Jonathan then walked through some of the things you can do to prepare yourself for the problems:
- Use monitoring systems to watch how your systems behave, all the time. This is important because you need to know whether their current state is normal or not – otherwise you might think something is a problem when it is not, and waste time trying to “fix” a situation, when the real issue lies elsewhere.
- Store your infrastructure as code. Instead of manually setting up your systems, you need to write code to set them up automatically. This way, you can use all the clever tools you use to manage your source code to manage your systems as well. When you need a new system, you just run the code, and you instantly have a new one!
- Pay attention to how your code runs, as well as just what it does. You need to think about how to get your code onto your servers in a way that you can do again and again, very easily, so that updating your systems is trivial and you always know exactly what is deployed where. Too often, people just copy their code onto a server manually and think that this is sufficient.
- Make lots of little changes instead of one huge change. If you continuously push out new changes, you can see what effect they have immediately, and if they aren’t desirable, you just undo them. This way, you get constant, instant feedback, and know exactly what the consequences of your actions are as you are performing them. This means you become comfortable with making little mistakes and can fix them straight away, and aren’t scared to innovate or try things.
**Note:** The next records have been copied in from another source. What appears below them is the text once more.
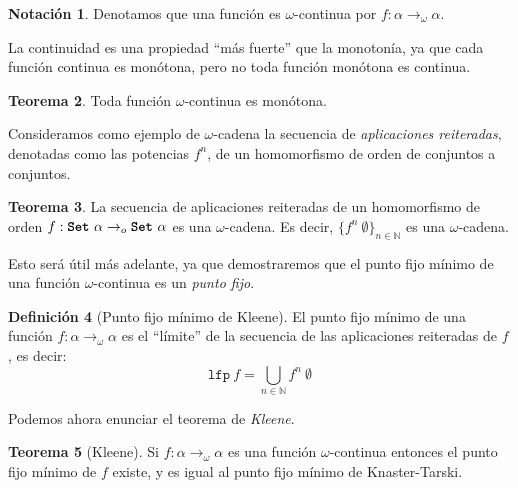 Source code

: \documentclass[
  a4paper, 
  10pt, 
  parskip=half, 
  toc=bibliography,
]{scrbook}
\theoremstyle{definition}
\theoremstyle{bolddef}
\newtheorem{theorem}{Teorema}[section]
\newtheorem{definition}[theorem]{Definición}
\newtheorem{notation}[theorem]{Notación}
\newcommand{\funfont}[1]{\texttt{#1}}
\newcommand{\tyfont}[1]{\texttt{\textbf{#1}}}
\begin{document}
\begin{notation}
  Denotamos que una función es \(\omega\)-continua por \(f: \alpha \to_\omega \alpha\).
\end{notation}

La continuidad es una propiedad \enquote{más fuerte} que la monotonía, ya que
cada función continua es monótona, pero no toda función monótona es continua.

\begin{theorem}
  Toda función \(\omega\)-continua es monótona.
\end{theorem}

Consideramos como ejemplo de \(\omega\)-cadena la secuencia de \emph{aplicaciones reiteradas},
denotadas como las potencias \(f^n\),
de un homomorfismo de orden de conjuntos a conjuntos.

\begin{theorem}\label{thm:fpow_chain}
  La secuencia de aplicaciones reiteradas de un homomorfismo de orden \(f: \tyfont{Set} \ \alpha \to_o \tyfont{Set} \ \alpha\)
  es una \(\omega\)-cadena. Es decir, \({\{f^n \ \emptyset\}}_{n \in \mathbb{N}}\) es una \(\omega\)-cadena.
\end{theorem}

Esto será útil más adelante, ya que demostraremos que el punto fijo mínimo de una función
\(\omega\)-continua es un \emph{punto fijo}.

\begin{definition}[Punto fijo mínimo de Kleene]
  El punto fijo mínimo de una función \(f: \alpha \to_\omega \alpha\) es el
  \enquote{límite} de la secuencia de las aplicaciones reiteradas de \(f\), es decir:
  \[
    \funfont{lfp} \ f = \bigcup_{n \in \mathbb{N}} f^n \ \emptyset
  \]
\end{definition}

Podemos ahora enunciar el teorema de \emph{Kleene}.

\begin{theorem}[Kleene]
  Si \(f: \alpha \to_\omega \alpha\) es una función \(\omega\)-continua
  entonces el punto fijo mínimo de \(f\) existe, y es igual al punto fijo mínimo
  de Knaster-Tarski.
\end{theorem}
\end{document}
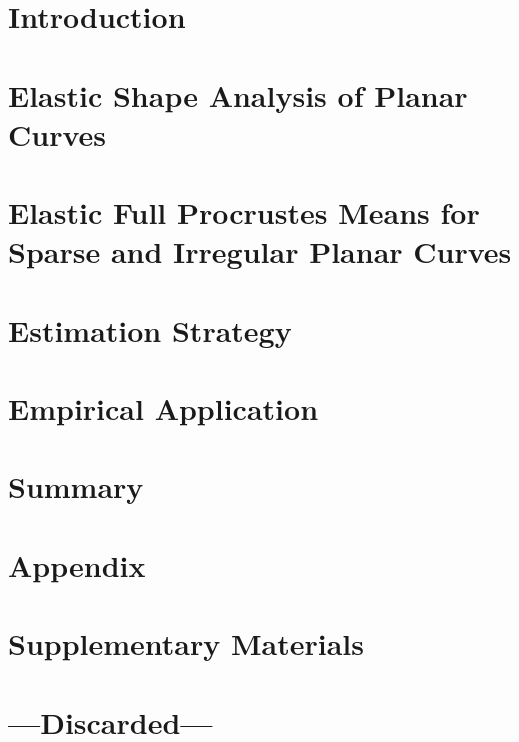 \documentclass[a4paper,12pt,english,headings=small]{scrreprt}
\begin{document}
\tableofcontents



\newpage
{}
\chapter{Introduction}
\label{sec:intro}


\newpage
\chapter{Elastic Shape Analysis of Planar Curves}
\label{sec:theo}


\newpage
\chapter{Elastic Full Procrustes Means for Sparse and Irregular Planar Curves}
\label{sec:mean}


\newpage
\chapter{Estimation Strategy}
\label{sec:algo}


\newpage
\chapter{Empirical Application}
\label{sec:app}


\newpage
\chapter{Summary}
\label{sec:sum}



\newpage
\nocite{*}
\printbibliography[heading=bibintoc] %



\newpage
\appendix
{}
\chapter{Appendix}
\label{app:deriv}


\newpage
\chapter{Supplementary Materials}
\label{app:deriv}


\newpage
\chapter{---Discarded---}

\end{document}
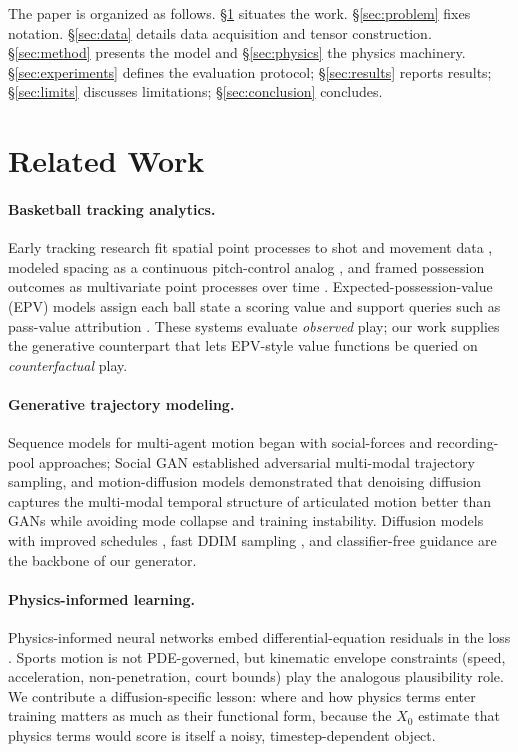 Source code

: \documentclass[11pt]{article}
\begin{document}
The paper is organized as follows. \S\ref{sec:related} situates the work.
\S\ref{sec:problem} fixes notation. \S\ref{sec:data} details data acquisition
and tensor construction. \S\ref{sec:method} presents the model and
\S\ref{sec:physics} the physics machinery. \S\ref{sec:experiments} defines the
evaluation protocol; \S\ref{sec:results} reports results; \S\ref{sec:limits}
discusses limitations; \S\ref{sec:conclusion} concludes.

\section{Related Work}
\label{sec:related}

\paragraph{Basketball tracking analytics.}
Early tracking research fit spatial point processes to shot and movement
data \citep{miller2014factorized}, modeled spacing as a continuous
pitch-control analog \citep{skinner2015pitch}, and framed possession outcomes
as multivariate point processes over time \citep{cervone2016multivariate}.
Expected-possession-value (EPV) models assign each ball state a scoring
value and support queries such as pass-value attribution
\citep{yamamoto2022epv}. These systems evaluate \emph{observed} play; our
work supplies the generative counterpart that lets EPV-style value functions
be queried on \emph{counterfactual} play.

\paragraph{Generative trajectory modeling.}
Sequence models for multi-agent motion began with social-forces and
recording-pool approaches; Social GAN \citep{gupta2018social} established
adversarial multi-modal trajectory sampling, and motion-diffusion models
\citep{tevet2023mld} demonstrated that denoising diffusion captures the
multi-modal temporal structure of articulated motion better than GANs while
avoiding mode collapse and training instability. Diffusion models
\citep{ho2020ddpm,song2021score} with improved schedules
\citep{nichol2021improved}, fast DDIM sampling \citep{song2021ddim}, and
classifier-free guidance \citep{ho2022cfg} are the backbone of our generator.

\paragraph{Physics-informed learning.}
Physics-informed neural networks embed differential-equation residuals in the
loss \citep{raissi2019physics}. Sports motion is not PDE-governed, but
kinematic envelope constraints (speed, acceleration, non-penetration, court
bounds) play the analogous plausibility role. We contribute a diffusion-specific
lesson: where and how physics terms enter training matters as much as their
functional form, because the $X_0$ estimate that physics terms would score is
itself a noisy, timestep-dependent object.
\end{document}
- Test how your systems behave when things go wrong. Things are going to go wrong, one day, and it is much better to be in control when it happens, so you can see how your failsafes behave, and make them better. Then, when things go wrong and you’re not in control, it won’t matter, because you have already tested the situation and know that you are fine.
Jonathan wrapped up by saying that if you have these good practices in place, and are ready for it, it won’t matter when things inevitably go wrong, because you have prepared yourself and your systems for these eventualities.
We hope you found this insight into the things our engineers need to do interesting!